WWDC とは、アップル社が開催する世界開発者会議のことで、1500ドル(日本円で15~16万円)という高額の参加費にもかかわらず、5000人以上の参加者を集める大イベントだとか。
若宮さんは、クック氏が「会いたい」とアクセスし、WWDCの特別ゲストとして招かれたiPhoneのゲームアプリ開発者で、御年82歳(当時)。会場では「世界最高齢のアプリ開発者」として紹介され、クック氏に「私はあなたから大きな刺激をもらった」と言わしめたといいます。
若宮さんがパソコンを始めたのは60歳。プログラミング言語を学び始めたのは80歳過ぎ。動機は「高齢者が楽しめるゲームアプリを開発したい」とのことでした。
独学でアプリ開発向けのプログラミング言語に挑戦し、約5ヶ月をかけてゲームアプリ「hinadan」を完成させたそうです。
ゲームアプリ「hinadan」、ダウンロード数は80万を越えるという
(出典:上記ウエブサイト)
カーネル・サンダースが、「ケンタッキー・フライド・チキン」で、世界初のフランチャイズ店舗を展開し始めたのが65歳。
ネルソン・マンデラが27年以上拘留された刑務所から釈放され、南アフリカの大統領に就任したのが75歳。
ミケランジェロが、サン・ピエトロ大聖堂の大円蓋設計に着手したのが72歳。
冒険家としての夢を失い、超メタボ体型(身長164cm、体重88kg、腹囲100㎝)で糖尿病や狭心症に悩まされていた三浦雄一郎が、5年後のエベレスト登頂を決意したのが65歳。
人間はいつでもスタート地点に立つことができる、「何かを始めるのに遅すぎるということはない」ということがよく分かります。
まもなく4月。全てが新しいスタートとなる季節を迎えます。新しい生活と目標にチャレンジし、ワクワクと心が躍る楽しさを味わいたいものです。
追記
まことに恥ずかしい話だが、昨日まで若宮正子さんのことを全く存じ上げなかった。(汗)

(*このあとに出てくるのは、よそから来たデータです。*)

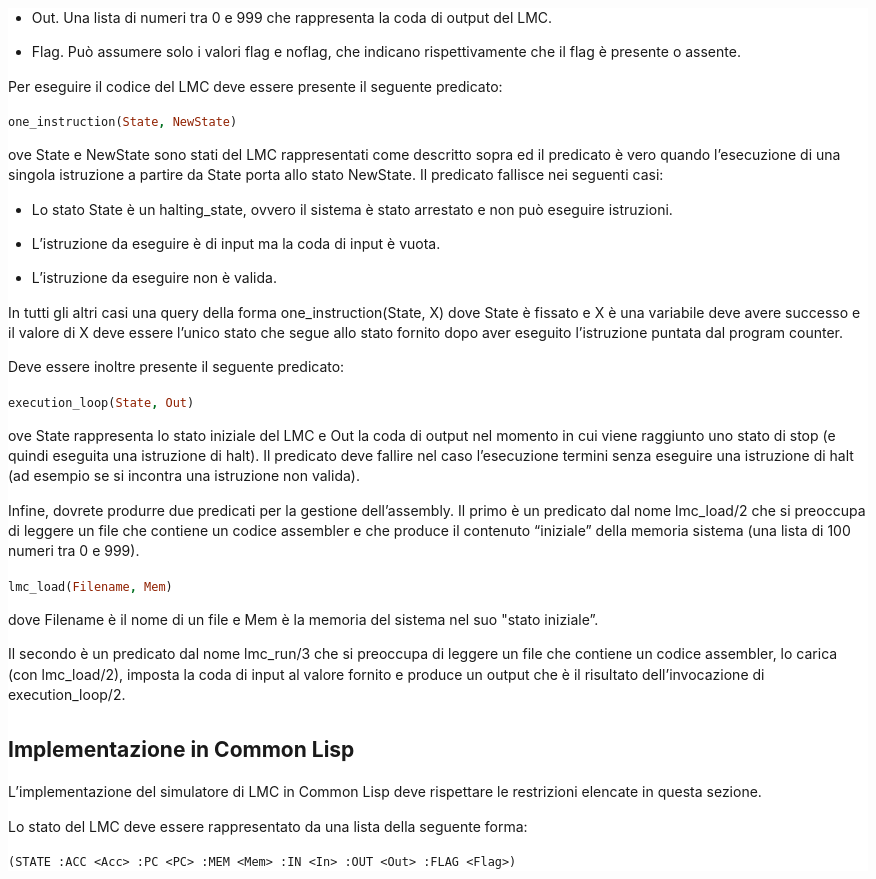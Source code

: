 - Out. Una lista di numeri tra 0 e 999 che rappresenta la coda di output del LMC.

- Flag. Può assumere solo i valori flag e noflag, che indicano rispettivamente che il flag è presente o assente.

Per eseguire il codice del LMC deve essere presente il seguente predicato:

```prolog
one_instruction(State, NewState)
```

ove State e NewState sono stati del LMC rappresentati come descritto sopra ed il predicato è vero quando l’esecuzione di una singola istruzione a partire da State porta allo stato NewState. Il predicato fallisce nei seguenti casi:

- Lo stato State è un halting_state, ovvero il sistema è stato arrestato e non può eseguire istruzioni.

- L’istruzione da eseguire è di input ma la coda di input è vuota.

- L’istruzione da eseguire non è valida.

In tutti gli altri casi una query della forma one_instruction(State, X) dove State è
fissato e X è una variabile deve avere successo e il valore di X deve essere l’unico stato che segue allo stato fornito dopo aver eseguito l’istruzione puntata dal program counter.

Deve essere inoltre presente il seguente predicato:

```prolog
execution_loop(State, Out)
```

ove State rappresenta lo stato iniziale del LMC e Out la coda di output nel momento in cui viene raggiunto uno stato di stop (e quindi eseguita una istruzione di halt). Il predicato deve fallire nel caso l’esecuzione termini senza eseguire una istruzione di halt (ad esempio se si incontra una istruzione non valida). 

Infine, dovrete produrre due predicati per la gestione dell’assembly. Il primo è un predicato dal nome lmc_load/2 che si preoccupa di leggere un file che contiene un codice assembler e che produce il contenuto “iniziale” della memoria sistema (una lista di 100 numeri tra 0 e 999).

```prolog
lmc_load(Filename, Mem)
```

dove Filename è il nome di un file e Mem è la memoria del sistema nel suo "stato iniziale”.

Il secondo è un predicato dal nome lmc_run/3 che si preoccupa di leggere un file che contiene un codice assembler, lo carica (con lmc_load/2), imposta la coda di input al valore fornito e produce un output che è il risultato dell’invocazione di execution_loop/2.

## Implementazione in Common Lisp

L’implementazione del simulatore di LMC in Common Lisp deve rispettare le restrizioni elencate in questa sezione.

Lo stato del LMC deve essere rappresentato da una lista della seguente forma:

```lisp
(STATE :ACC <Acc> :PC <PC> :MEM <Mem> :IN <In> :OUT <Out> :FLAG <Flag>)
```
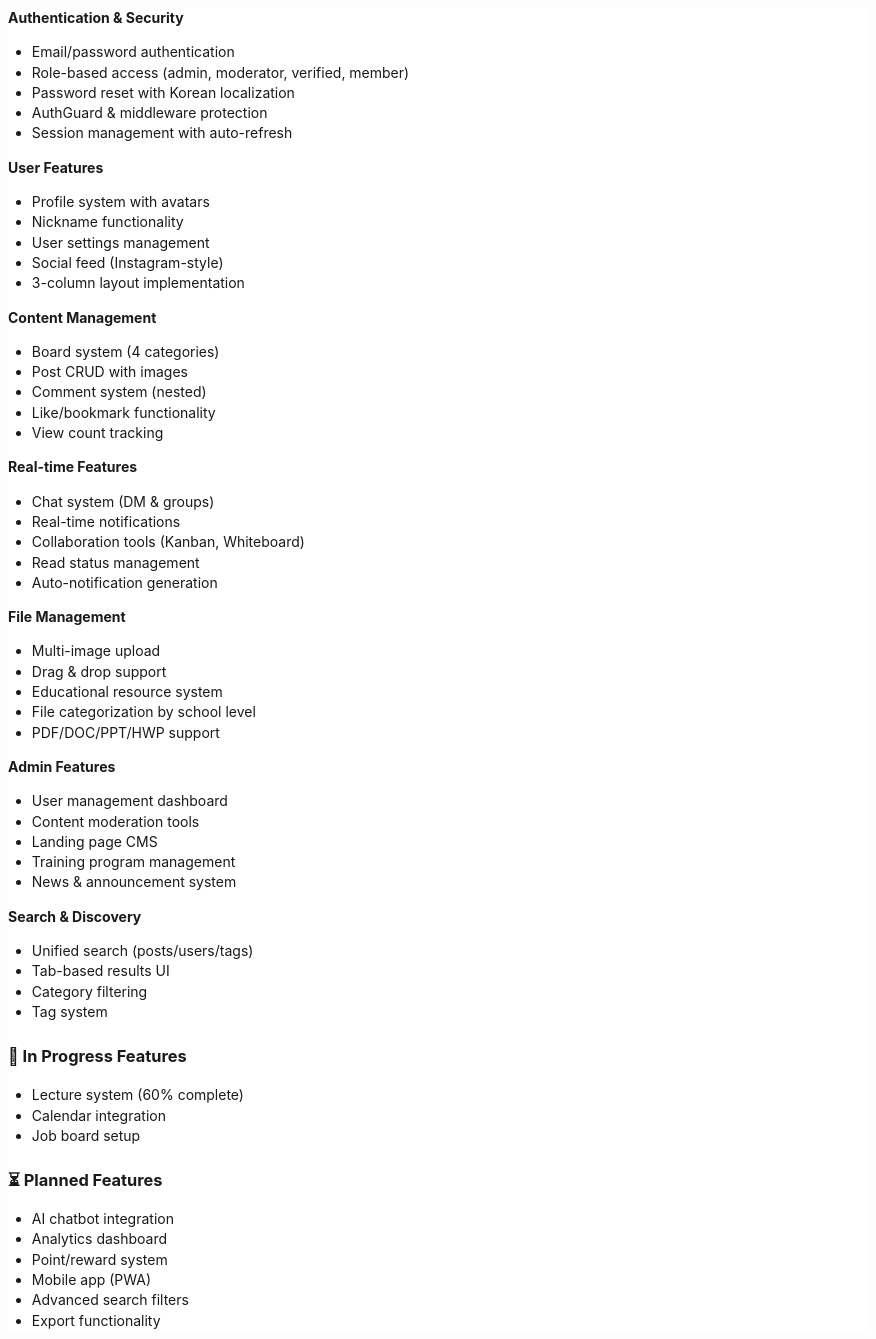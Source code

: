 **Authentication & Security**
- Email/password authentication
- Role-based access (admin, moderator, verified, member)
- Password reset with Korean localization
- AuthGuard & middleware protection
- Session management with auto-refresh

**User Features**
- Profile system with avatars
- Nickname functionality
- User settings management
- Social feed (Instagram-style)
- 3-column layout implementation

**Content Management**
- Board system (4 categories)
- Post CRUD with images
- Comment system (nested)
- Like/bookmark functionality
- View count tracking

**Real-time Features**
- Chat system (DM & groups)
- Real-time notifications
- Collaboration tools (Kanban, Whiteboard)
- Read status management
- Auto-notification generation

**File Management**
- Multi-image upload
- Drag & drop support
- Educational resource system
- File categorization by school level
- PDF/DOC/PPT/HWP support

**Admin Features**
- User management dashboard
- Content moderation tools
- Landing page CMS
- Training program management
- News & announcement system

**Search & Discovery**
- Unified search (posts/users/tags)
- Tab-based results UI
- Category filtering
- Tag system

### 🔄 In Progress Features
- Lecture system (60% complete)
- Calendar integration
- Job board setup

### ⏳ Planned Features
- AI chatbot integration
- Analytics dashboard
- Point/reward system
- Mobile app (PWA)
- Advanced search filters
- Export functionality
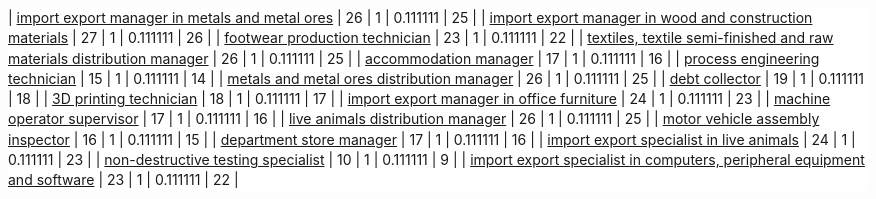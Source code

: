 | [import export manager in metals and metal ores](import_export_manager_in_metals_and_metal_ores.md)                                                                     |                          26 |                                             1 |                                          0.111111 |                                        25 |
| [import export manager in wood and construction materials](import_export_manager_in_wood_and_construction_materials.md)                                                 |                          27 |                                             1 |                                          0.111111 |                                        26 |
| [footwear production technician](footwear_production_technician.md)                                                                                                     |                          23 |                                             1 |                                          0.111111 |                                        22 |
| [textiles, textile semi-finished and raw materials distribution manager](textiles,_textile_semi-finished_and_raw_materials_distribution_manager.md)                     |                          26 |                                             1 |                                          0.111111 |                                        25 |
| [accommodation manager](accommodation_manager.md)                                                                                                                       |                          17 |                                             1 |                                          0.111111 |                                        16 |
| [process engineering technician](process_engineering_technician.md)                                                                                                     |                          15 |                                             1 |                                          0.111111 |                                        14 |
| [metals and metal ores distribution manager](metals_and_metal_ores_distribution_manager.md)                                                                             |                          26 |                                             1 |                                          0.111111 |                                        25 |
| [debt collector](debt_collector.md)                                                                                                                                     |                          19 |                                             1 |                                          0.111111 |                                        18 |
| [3D printing technician](3D_printing_technician.md)                                                                                                                     |                          18 |                                             1 |                                          0.111111 |                                        17 |
| [import export manager in office furniture](import_export_manager_in_office_furniture.md)                                                                               |                          24 |                                             1 |                                          0.111111 |                                        23 |
| [machine operator supervisor](machine_operator_supervisor.md)                                                                                                           |                          17 |                                             1 |                                          0.111111 |                                        16 |
| [live animals distribution manager](live_animals_distribution_manager.md)                                                                                               |                          26 |                                             1 |                                          0.111111 |                                        25 |
| [motor vehicle assembly inspector](motor_vehicle_assembly_inspector.md)                                                                                                 |                          16 |                                             1 |                                          0.111111 |                                        15 |
| [department store manager](department_store_manager.md)                                                                                                                 |                          17 |                                             1 |                                          0.111111 |                                        16 |
| [import export specialist in live animals](import_export_specialist_in_live_animals.md)                                                                                 |                          24 |                                             1 |                                          0.111111 |                                        23 |
| [non-destructive testing specialist](non-destructive_testing_specialist.md)                                                                                             |                          10 |                                             1 |                                          0.111111 |                                         9 |
| [import export specialist in computers, peripheral equipment and software](import_export_specialist_in_computers,_peripheral_equipment_and_software.md)                 |                          23 |                                             1 |                                          0.111111 |                                        22 |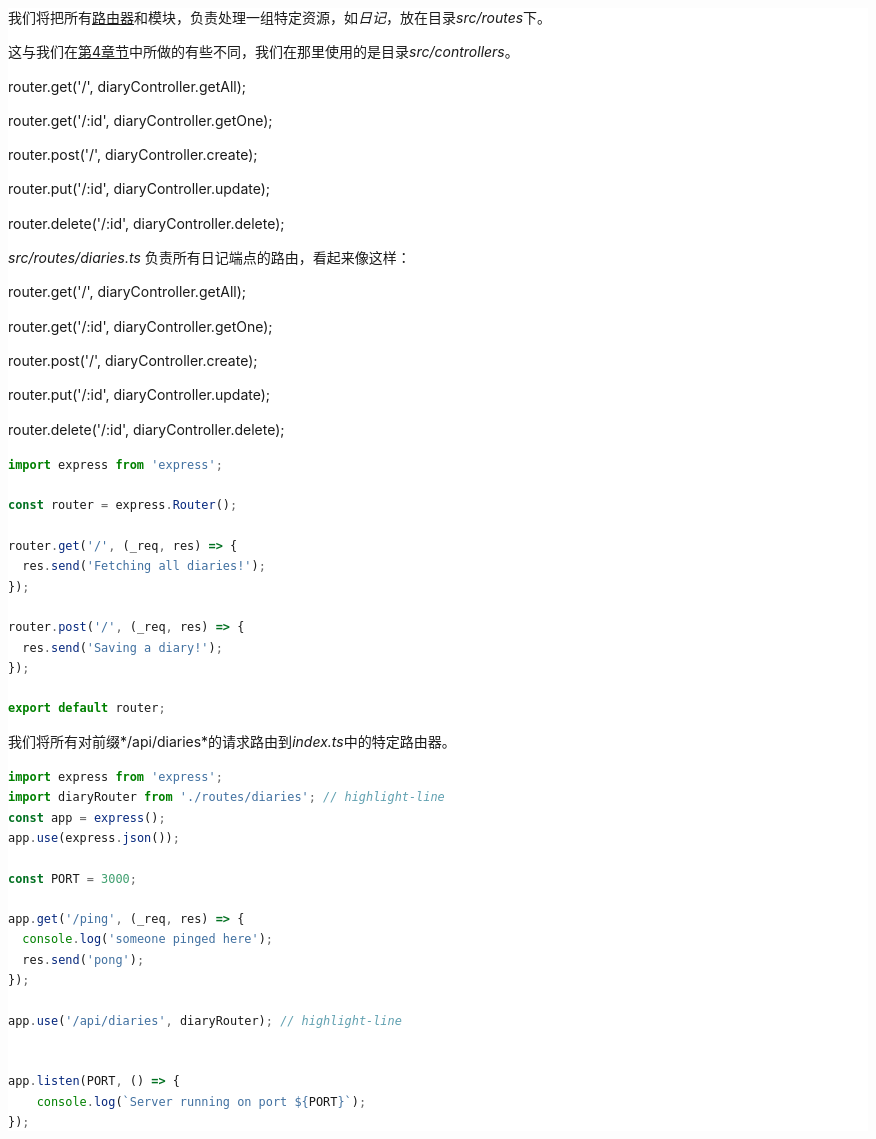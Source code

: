 我们将把所有[路由器](/en/part4/structure_of_backend_application_introduction_to_testing)和模块，负责处理一组特定资源，如<i>日记</i>，放在目录<i>src/routes</i>下。

这与我们在[第4章节](/en/part4)中所做的有些不同，我们在那里使用的是目录<i>src/controllers</i>。


router.get('/', diaryController.getAll);

router.get('/:id', diaryController.getOne);

router.post('/', diaryController.create);

router.put('/:id', diaryController.update);

router.delete('/:id', diaryController.delete);

<i>src/routes/diaries.ts</i> 负责所有日记端点的路由，看起来像这样：

router.get('/', diaryController.getAll);

router.get('/:id', diaryController.getOne);

router.post('/', diaryController.create);

router.put('/:id', diaryController.update);

router.delete('/:id', diaryController.delete);

```js
import express from 'express';

const router = express.Router();

router.get('/', (_req, res) => {
  res.send('Fetching all diaries!');
});

router.post('/', (_req, res) => {
  res.send('Saving a diary!');
});

export default router;
```


我们将所有对前缀*/api/diaries*的请求路由到<i>index.ts</i>中的特定路由器。

```js
import express from 'express';
import diaryRouter from './routes/diaries'; // highlight-line
const app = express();
app.use(express.json());

const PORT = 3000;

app.get('/ping', (_req, res) => {
  console.log('someone pinged here');
  res.send('pong');
});

app.use('/api/diaries', diaryRouter); // highlight-line


app.listen(PORT, () => {
    console.log(`Server running on port ${PORT}`);
});
```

ネットでアップル社のことをあれこれ調べているうちに、偶然ヒットした記事で知ったのである。
いくつかの紹介記事を読み進めていくにつれ、彼女の挑戦し学び続ける姿勢を、ぜひ若い世代に知ってもらいたいと考え、あわてて記事を書き始めたのが今朝早くという次第。(ひょっとしたら、若い世代は既に若宮さんを知っているのかもしれないが‥‥。)
HTML言語やCSSの学習に悪戦苦闘している自身への自戒の意味もこめ、紹介させていただくことにした。
※ 若宮さんの著書『60歳を過ぎると人生はどんどんおもしろくなります。』(新潮社)もさっそく注文することにしよう。